使用Scikit-Learn进行文本分类

本教程将介绍如何在Label Studio中使用机器学习(ML)后端的基础知识，通过scikit-learn库提供的简单文本分类模型进行演示。

按照本教程操作一个文本分类项目，其中标注界面使用控制标签和对象标签。以下是您可以使用的示例标注配置：

<View>
  <Text name="news" value="$text"/>
  <Choices name="topic" toName="news">
    <Choice value="Politics"/>
    <Choice value="Technology"/>
    <Choice value="Sport"/>
    <Choice value="Weather"/>
  </Choices>
</View>

创建模型脚本

如果使用Label Studio的ML SDK创建机器学习后端，请确保您的ML后端脚本执行以下操作：

继承创建的模型类自 label_studio_ml.LabelStudioMLBase
Override the 2 methods:
- predict()，接收输入任务并以Label Studio JSON格式输出预测结果。
- fit()，接收annotations可迭代对象并返回包含已创建链接和资源的字典。该字典随后会通过self.train_output字段用于加载模型。

创建一个名为model.py的文件，内容如下：

import pickle
import os
import numpy as np

from sklearn.linear_model import LogisticRegression
from sklearn.feature_extraction.text import TfidfVectorizer
from sklearn.pipeline import make_pipeline

from label_studio_ml.model import LabelStudioMLBase


class SimpleTextClassifier(LabelStudioMLBase):

    def __init__(self, **kwargs):
        # don't forget to initialize base class...
        super(SimpleTextClassifier, self).__init__(**kwargs)

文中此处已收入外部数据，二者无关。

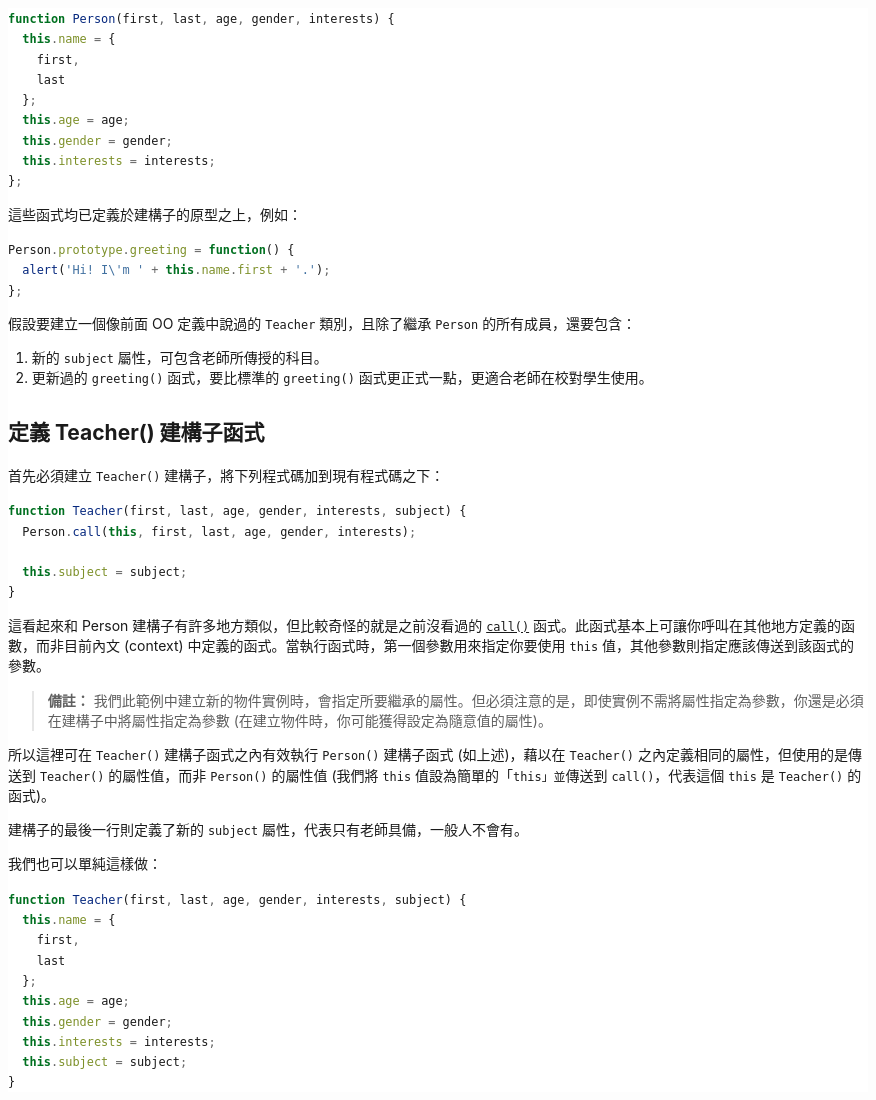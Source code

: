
 ```js
function Person(first, last, age, gender, interests) {
  this.name = {
    first,
    last
  };
  this.age = age;
  this.gender = gender;
  this.interests = interests;
};
```

這些函式均已定義於建構子的原型之上，例如：

```js
Person.prototype.greeting = function() {
  alert('Hi! I\'m ' + this.name.first + '.');
};
```

假設要建立一個像前面 OO 定義中說過的 `Teacher` 類別，且除了繼承 `Person` 的所有成員，還要包含：

1. 新的 `subject` 屬性，可包含老師所傳授的科目。
2. 更新過的 `greeting()` 函式，要比標準的 `greeting()` 函式更正式一點，更適合老師在校對學生使用。

## 定義 Teacher() 建構子函式

首先必須建立 `Teacher()` 建構子，將下列程式碼加到現有程式碼之下：

```js
function Teacher(first, last, age, gender, interests, subject) {
  Person.call(this, first, last, age, gender, interests);

  this.subject = subject;
}
```

這看起來和 Person 建構子有許多地方類似，但比較奇怪的就是之前沒看過的 [`call()`](/zh-TW/docs/Web/JavaScript/Reference/Global_Objects/Function/call) 函式。此函式基本上可讓你呼叫在其他地方定義的函數，而非目前內文 (context) 中定義的函式。當執行函式時，第一個參數用來指定你要使用 `this` 值，其他參數則指定應該傳送到該函式的參數。

> **備註：** 我們此範例中建立新的物件實例時，會指定所要繼承的屬性。但必須注意的是，即使實例不需將屬性指定為參數，你還是必須在建構子中將屬性指定為參數 (在建立物件時，你可能獲得設定為隨意值的屬性)。

所以這裡可在 `Teacher()` 建構子函式之內有效執行 `Person()` 建構子函式 (如上述)，藉以在 `Teacher()` 之內定義相同的屬性，但使用的是傳送到 `Teacher()` 的屬性值，而非 `Person()` 的屬性值 (我們將 `this` 值設為簡單的「`this」並`傳送到 `call()`，代表這個 `this` 是 `Teacher()` 的函式)。

建構子的最後一行則定義了新的 `subject` 屬性，代表只有老師具備，一般人不會有。

我們也可以單純這樣做：

```js
function Teacher(first, last, age, gender, interests, subject) {
  this.name = {
    first,
    last
  };
  this.age = age;
  this.gender = gender;
  this.interests = interests;
  this.subject = subject;
}
```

        # then collect all keys from config which will be used to extract data from task and to form prediction
        # Parsed label config contains only one output of <Choices> type
        assert len(self.parsed_label_config) == 1
        self.from_name, self.info = list(self.parsed_label_config.items())[0]
        assert self.info['type'] == 'Choices'

        # the model has only one textual input
        assert len(self.info['to_name']) == 1
        assert len(self.info['inputs']) == 1
        assert self.info['inputs'][0]['type'] == 'Text'
        self.to_name = self.info['to_name'][0]
        self.value = self.info['inputs'][0]['value']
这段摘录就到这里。